Tudo o que se refere a Homem-Aranha 3 é superlativo. Estima-se que foram gastos US$ 300 milhões na empreitada – o que o torna o filme mais caro da história, sem a correção dos valores –, a turnê de divulgação passou por oito países, os dois primeiros longas arrecadaram mais de US$ 1,6 bilhão em todo o mundo e, claro, a expectativa é que a obra tenha público superior ao dos dois anteriores.
Há expectativa de um novo super-sucesso com o terceiro título da franquia nos cinemas da América (de Norte a Sul), iniciando a era dos blockbusters que, este ano, terá também outro megassucesso anunciado, Piratas do Caribe 3: No Fim do Mundo. A Sony, cujo escritório central fica em Tóquio, fez a première mundial de Homem-Aranha 3 no Japão. Lançou o filme na Ásia no dia 1°. França e Alemanha também viram o desfecho da trilogia do fiilme no mesmo dia.
A explicação é simples: o Japão é hoje o segundo mercado de cinema do mundo e aquele em que o risco de pirataria, por força do desenvolvimento tecnológico, é o maior. Iniciar a carreira do filme no Japão visa a atender a expectativa de um público que não precisará ficar baixando imagens da Internet nem buscar cópias piratas para satisfazer sua curiosidade.
Além das cifras e dos recordes, a história do filme também vem no superlativo. Na atual temporada, são vários os inimigos a combater: Venom, o novo Duende Verde, o Homem-Areia e duas mulheres – Mary Jane e Gwen Stacy, que dividem a atenção do herói. Apesar disso, o pior inimigo do Amigão da Vizinhança no desfecho da trilogia é ele mesmo.

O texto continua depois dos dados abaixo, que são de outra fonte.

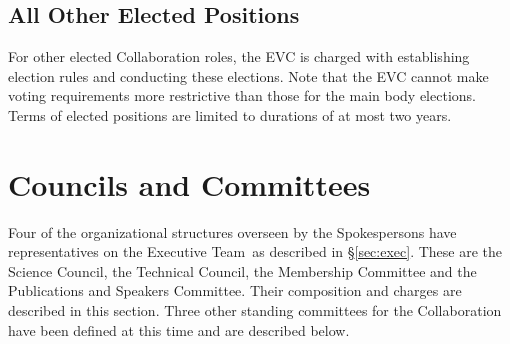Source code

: \documentclass[12pt]{article}
\newcommand{\exec}{{Executive Team}}
\begin{document}


\subsection{All Other Elected Positions}
For other elected Collaboration roles, the EVC is charged with establishing election rules and conducting these elections. Note that the EVC cannot make voting requirements more restrictive than those for the main body elections. Terms of elected positions are limited to durations of at most two years. 

\section{Councils and Committees}
\label{sec:councils}
Four of the organizational structures overseen by the Spokespersons have representatives on the \exec\ as described in 
\S\ref{sec:exec}.  These are the Science Council, the Technical Council, the Membership Committee and the Publications and Speakers Committee.  Their composition and charges are described in this section.  Three other standing committees for the Collaboration have been defined at this time and are described below.  
\end{document}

Se as lutas entre o herói e seus rivais são meio bobas, a dupla protagonista está melhor do que nunca. Tobey Maguire é singularmente divertido nas cenas em que Peter abandona o bom moço, adota um visual “emo” e sai pelas ruas. E Kirsten Dunst, nas seqüências dramáticas, mostra ser possível falar em grande atuação em filmes de herói.
Dirigida por Sam Raimi, que assinou os dois primeiros roteiros, a saga começa com Peter Parker (Tobey Maguire) feliz da vida: o namoro com Mary Jane (Dunst) está indo tão bem que ele considera fazer um pedido de casamento; o Homem-Aranha é ídolo na cidade de Nova York e até o seu ex-melhor amigo, Harry Osborn (James Franco), que jurou vingança, perde a memória e se esquece que o amigo é, na verdade, quem ele jurou matar.
Mas o mar de águas tranqüilas vira tsunami quando Parker descobre que o homem que matou o seu tio não é quem ele havia pensado, mas sim Flint Marko (Thomas Haden Church), que conseguiu fugir da cadeia.
Durante a fuga, o criminoso cai acidentalmente em um reator nuclear e adquire a capacidade de se transformar em pó. Nasce, então, o Homem-Areia, vilão praticamente invencível, que será um problema daqueles para o aracnídeo.
Não bastasse isso, um ser alienígena passa a acompanhar Parker e Mary Jane depois de um encontro e se hospeda na casa do herói. Assim, a vida “à paisana’ do Homem-Aranha sofre uma reviravolta. As coisas pioram quando Mary Jane estréia em uma peça, mas é rechaçada pela crítica e demitida.
Fica, então, a pergunta: o novo Homem-Aranha é melhor ou inferior aos anteriores? É mais emocionante. Sam Raimi, seu diretor, transforma o herói teen do primeiro filme num herói ético, na medida em que Peter Parker e seu alter ego aracnídeo precisam combater seu lado escuro, que irrompe quando entra em cena seu arquinêmesis, Venom.
O uniforme negro, com o qual ele se apresenta em boa parte deste filme, confronta o herói com o lado dark de sua personalidade e, de repente, ele está se distanciando das pessoas amadas e se deixando consumir pelo desejo de vingança. Aumenta o número de vilões. Três contra um, mas durante a evolução do filme, o combate ficará equilibrado, dois a dois. Porque Homem-Aranha 3 não deixa de ser uma celebração da amizade e do sacrifício.
São temas essenciais, como a paternidade e o perdão. Peter conheceu em tio Ben seu pai substituto. Harry Osborn vai descobrir o dele e Homem-Areia é só um pai desesperado porque sua filha está morrendo.
Mais uma vez, com tudo o que o filme tem de ação, humor e efeitos, o que importa é o drama. Sam Raimi já disse que a franquia, para ele, só interessa pelo drama das relações entre os personagens que, aqui, ficam mais complicadas. O que houve com nosso herói adolescente favorito? Peter/Homem-Aranha vai ganhar e perder muita coisa. O espectador só ganha, desde que consiga olhar o filme sem preconceito, vendo o que ele tem de inteligente.